Una pintura sobre dos cosmovisiones de mundo en pugna plantea Lukas Valenta Rinner en su segunda película Los decentes.
Belén (Iride Mockert) consigue trabajo como empleada cama adentro de una familia de clase alta que vive en un country. Al lado de la casa, separada por un cerco perimetral electrificado, hay una quinta que funciona como lugar de reunión de un grupo que practica el nudismo. Belén comienza una relación, que avanza muy lentamente, con un guardia de seguridad del barrio cerrado y, a la vez, accede como integrante del especial grupo.
Lukas Valenta Rinner cuenta, con ojo avizor y detalles que revelan su perspicacia, los lazos que unen a la madre y al hijo de la familia, sus usos y costumbres, sus gustos y educación y también ofrece escenas que describen las situaciones cotidianas en la “comunidad librepensadora”.
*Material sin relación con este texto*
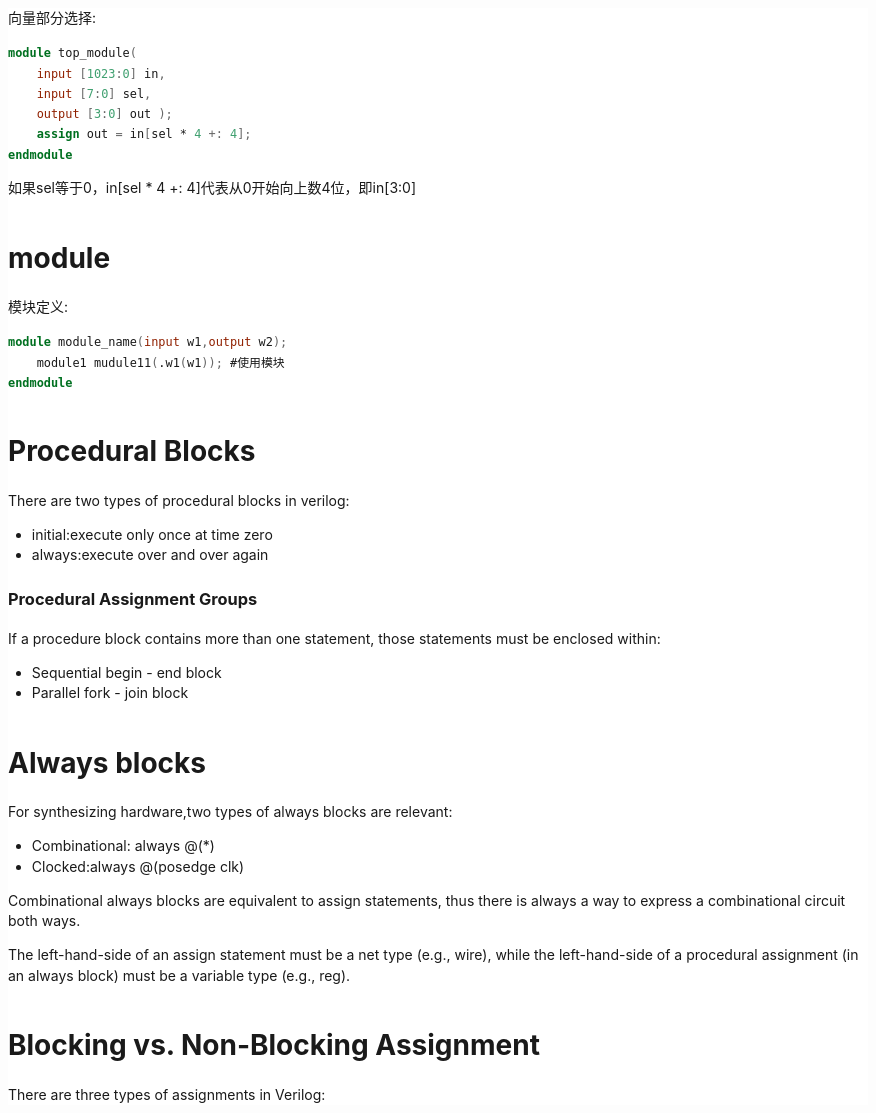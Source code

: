 向量部分选择:

```verilog
module top_module( 
    input [1023:0] in,
    input [7:0] sel,
    output [3:0] out );
	assign out = in[sel * 4 +: 4];
endmodule
```

如果sel等于0，in[sel * 4 +: 4]代表从0开始向上数4位，即in[3:0]

# module

模块定义:

```verilog
module module_name(input w1,output w2);
    module1 mudule11(.w1(w1)); #使用模块
endmodule
```

# Procedural Blocks

There are two types of procedural blocks in verilog:

- initial:execute only once at time zero
- always:execute over and over again

### Procedural Assignment Groups

If a procedure block contains more than one statement, those statements must be enclosed within:

- Sequential begin - end block
- Parallel fork - join block

# Always blocks

For synthesizing hardware,two types of always blocks are relevant:

- Combinational: always @(*)
- Clocked:always @(posedge clk)

Combinational always blocks are equivalent to assign statements, thus there is always a way to express a combinational circuit both ways. 

The left-hand-side of an assign statement must be a net type (e.g., wire), while the left-hand-side of a procedural assignment (in an always block) must be a variable type (e.g., reg). 

# Blocking vs. Non-Blocking Assignment

There are three types of assignments in Verilog:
Planos panorámicos, estilizados y milimétricamente centrados, muchos de ellos fijos, que remedan fotos o cuadros y pintan tanto los espacios exteriores (el country, la cancha de tenis, el lago artificial) cuanto los interiores (la casa) y los cuerpos desnudos.
La narración elige un tono y un tempo para mostrar el conflicto y la tensión que va creciendo y definiendo tomas de posición irreductibles. Lo que quizá devenga en un alargamiento de escenas algo innecesario.
El final -al que se llega por el callejón sin salida en el que se desemboca casi inevitablemente-, rompe abruptamente con el modo en que se venía narrando casi sin gritos ni estridencias ni efectismos. Y echa mano al recurso de cierre que resulta más fácil y que ideológicamente se siente un poco cuestionable en una elección que se mueve en la delgada línea de avalar y/o justificar el uso de la violencia como respuesta a la violencia.